→ HOW TO COMPLETE THIS TASK: Write out only the lines from the start of the entries up to and including the line with "- Simple **Neural Networks**."; please skip the pictures.
━━━━━ EXERCISE INPUT
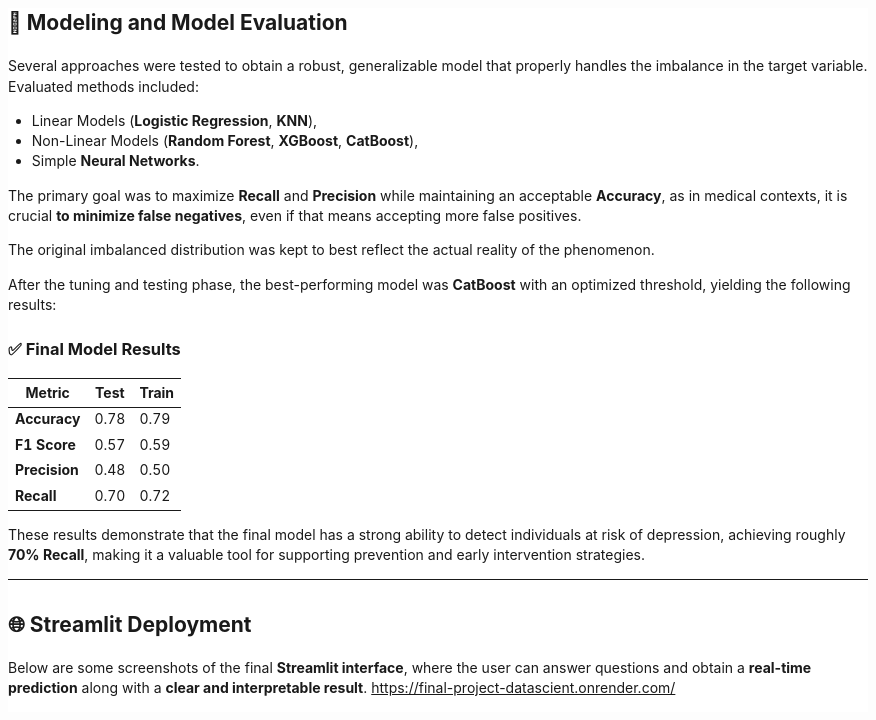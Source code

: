 
## 🤖 Modeling and Model Evaluation
Several approaches were tested to obtain a robust, generalizable model that properly handles the imbalance in the target variable. Evaluated methods included:

- Linear Models (**Logistic Regression**, **KNN**),
- Non-Linear Models (**Random Forest**, **XGBoost**, **CatBoost**),
- Simple **Neural Networks**.

The primary goal was to maximize **Recall** and **Precision** while maintaining an acceptable **Accuracy**, as in medical contexts, it is crucial **to minimize false negatives**, even if that means accepting more false positives.

The original imbalanced distribution was kept to best reflect the actual reality of the phenomenon.

After the tuning and testing phase, the best-performing model was **CatBoost** with an optimized threshold, yielding the following results:

### ✅ Final Model Results

| Metric      | Test  | Train |
|--------------|------|------|
| **Accuracy**  | 0.78 | 0.79 |
| **F1 Score**  | 0.57 | 0.59 |
| **Precision** | 0.48 | 0.50 |
| **Recall**    | 0.70 | 0.72 |

These results demonstrate that the final model has a strong ability to detect individuals at risk of depression, achieving roughly **70% Recall**, making it a valuable tool for supporting prevention and early intervention strategies.

---

## 🌐 Streamlit Deployment
Below are some screenshots of the final **Streamlit interface**, where the user can answer questions and obtain a **real-time prediction** along with a **clear and interpretable result**.
https://final-project-datascient.onrender.com/

<div style="display: flex; justify-content: space-around;">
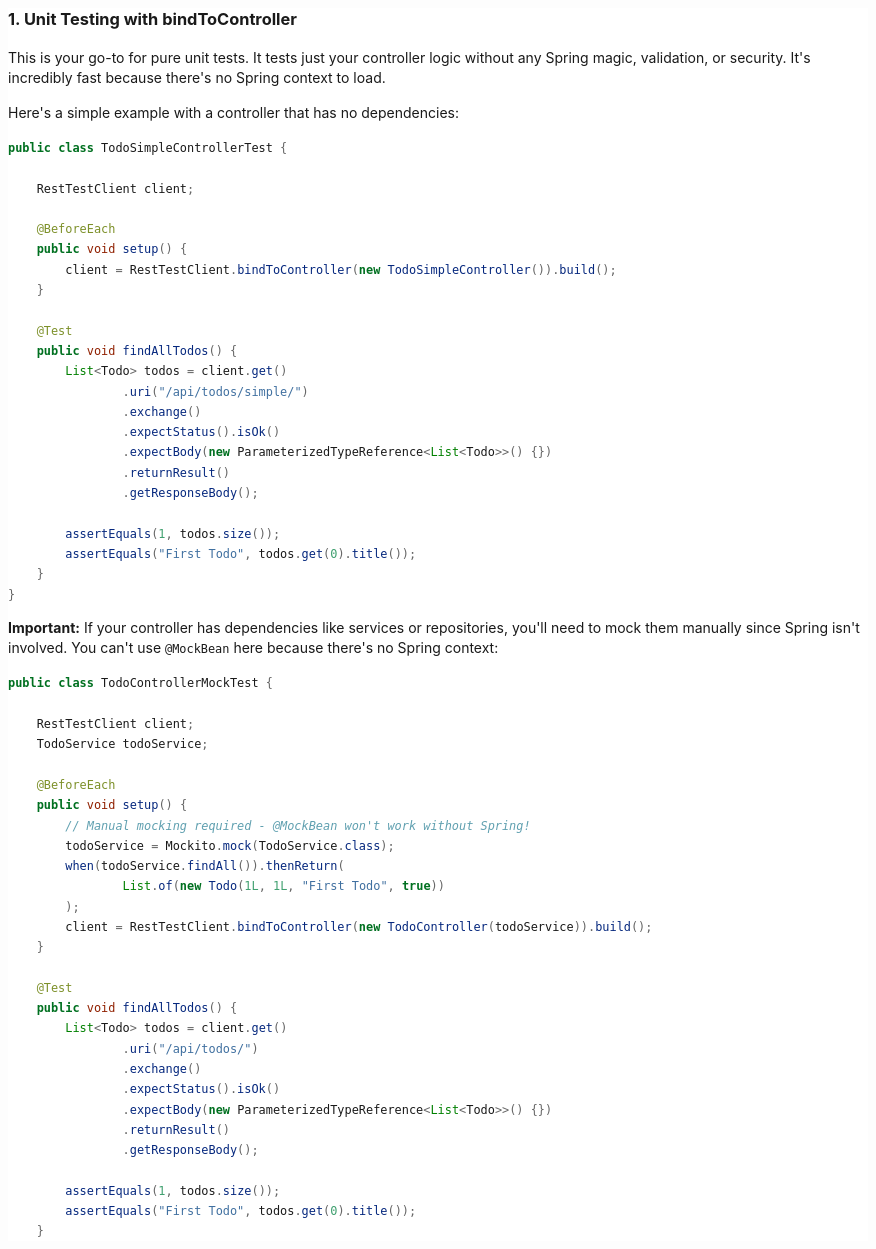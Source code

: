 ### 1. Unit Testing with bindToController

This is your go-to for pure unit tests. It tests just your controller logic without any Spring magic, validation, or security. It's incredibly fast because there's no Spring context to load.

Here's a simple example with a controller that has no dependencies:

```java
public class TodoSimpleControllerTest {

    RestTestClient client;

    @BeforeEach
    public void setup() {
        client = RestTestClient.bindToController(new TodoSimpleController()).build();
    }

    @Test
    public void findAllTodos() {
        List<Todo> todos = client.get()
                .uri("/api/todos/simple/")
                .exchange()
                .expectStatus().isOk()
                .expectBody(new ParameterizedTypeReference<List<Todo>>() {})
                .returnResult()
                .getResponseBody();

        assertEquals(1, todos.size());
        assertEquals("First Todo", todos.get(0).title());
    }
}
```

**Important:** If your controller has dependencies like services or repositories, you'll need to mock them manually since Spring isn't involved. You can't use `@MockBean` here because there's no Spring context:

```java
public class TodoControllerMockTest {

    RestTestClient client;
    TodoService todoService;

    @BeforeEach
    public void setup() {
        // Manual mocking required - @MockBean won't work without Spring!
        todoService = Mockito.mock(TodoService.class);
        when(todoService.findAll()).thenReturn(
                List.of(new Todo(1L, 1L, "First Todo", true))
        );
        client = RestTestClient.bindToController(new TodoController(todoService)).build();
    }

    @Test
    public void findAllTodos() {
        List<Todo> todos = client.get()
                .uri("/api/todos/")
                .exchange()
                .expectStatus().isOk()
                .expectBody(new ParameterizedTypeReference<List<Todo>>() {})
                .returnResult()
                .getResponseBody();

        assertEquals(1, todos.size());
        assertEquals("First Todo", todos.get(0).title());
    }
```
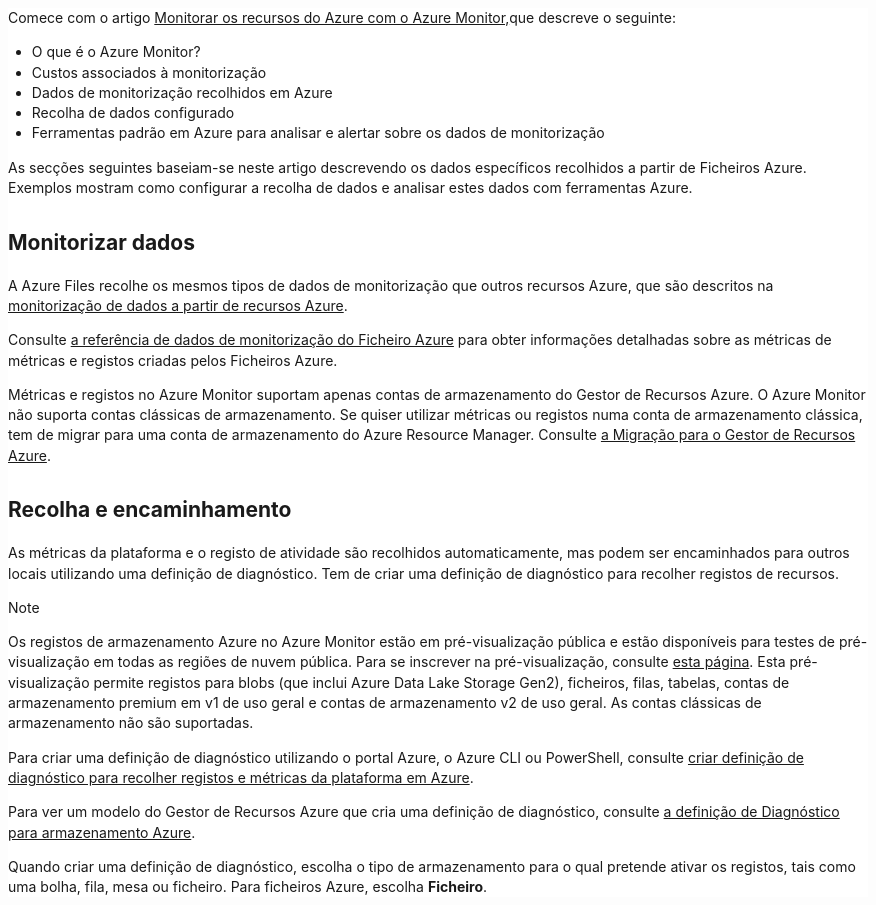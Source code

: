 Comece com o artigo [Monitorar os recursos do Azure com o Azure Monitor,](https://docs.microsoft.com/azure/azure-monitor/insights/monitor-azure-resource)que descreve o seguinte:

- O que é o Azure Monitor?
- Custos associados à monitorização
- Dados de monitorização recolhidos em Azure
- Recolha de dados configurado
- Ferramentas padrão em Azure para analisar e alertar sobre os dados de monitorização

As secções seguintes baseiam-se neste artigo descrevendo os dados específicos recolhidos a partir de Ficheiros Azure. Exemplos mostram como configurar a recolha de dados e analisar estes dados com ferramentas Azure.

## <a name="monitoring-data"></a>Monitorizar dados

A Azure Files recolhe os mesmos tipos de dados de monitorização que outros recursos Azure, que são descritos na [monitorização de dados a partir de recursos Azure](../../azure-monitor/insights/monitor-azure-resource.md#monitoring-data). 

Consulte [a referência de dados de monitorização do Ficheiro Azure](storage-files-monitoring-reference.md) para obter informações detalhadas sobre as métricas de métricas e registos criadas pelos Ficheiros Azure.

Métricas e registos no Azure Monitor suportam apenas contas de armazenamento do Gestor de Recursos Azure. O Azure Monitor não suporta contas clássicas de armazenamento. Se quiser utilizar métricas ou registos numa conta de armazenamento clássica, tem de migrar para uma conta de armazenamento do Azure Resource Manager. Consulte [a Migração para o Gestor de Recursos Azure](https://docs.microsoft.com/azure/virtual-machines/windows/migration-classic-resource-manager-overview).

## <a name="collection-and-routing"></a>Recolha e encaminhamento

As métricas da plataforma e o registo de atividade são recolhidos automaticamente, mas podem ser encaminhados para outros locais utilizando uma definição de diagnóstico. Tem de criar uma definição de diagnóstico para recolher registos de recursos. 

> [!NOTE]
> Os registos de armazenamento Azure no Azure Monitor estão em pré-visualização pública e estão disponíveis para testes de pré-visualização em todas as regiões de nuvem pública. Para se inscrever na pré-visualização, consulte [esta página](https://forms.microsoft.com/Pages/ResponsePage.aspx?id=v4j5cvGGr0GRqy180BHbRxW65f1VQyNCuBHMIMBV8qlUM0E0MFdPRFpOVTRYVklDSE1WUTcyTVAwOC4u). Esta pré-visualização permite registos para blobs (que inclui Azure Data Lake Storage Gen2), ficheiros, filas, tabelas, contas de armazenamento premium em v1 de uso geral e contas de armazenamento v2 de uso geral. As contas clássicas de armazenamento não são suportadas.

Para criar uma definição de diagnóstico utilizando o portal Azure, o Azure CLI ou PowerShell, consulte [criar definição de diagnóstico para recolher registos e métricas da plataforma em Azure](../../azure-monitor/platform/diagnostic-settings.md). 

Para ver um modelo do Gestor de Recursos Azure que cria uma definição de diagnóstico, consulte [a definição de Diagnóstico para armazenamento Azure](https://docs.microsoft.com/azure/azure-monitor/samples/resource-manager-diagnostic-settings#diagnostic-setting-for-azure-storage).

Quando criar uma definição de diagnóstico, escolha o tipo de armazenamento para o qual pretende ativar os registos, tais como uma bolha, fila, mesa ou ficheiro. Para ficheiros Azure, escolha **Ficheiro**.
━━━━━━━━━━
→ RESPONSE TO THE EXERCISE:
Source code

: 
## 🤖 Modeling and Model Evaluation
Several approaches were tested to obtain a robust, generalizable model that properly handles the imbalance in the target variable. Evaluated methods included:

- Linear Models (**Logistic Regression**, **KNN**),
- Non-Linear Models (**Random Forest**, **XGBoost**, **CatBoost**),
- Simple **Neural Networks**.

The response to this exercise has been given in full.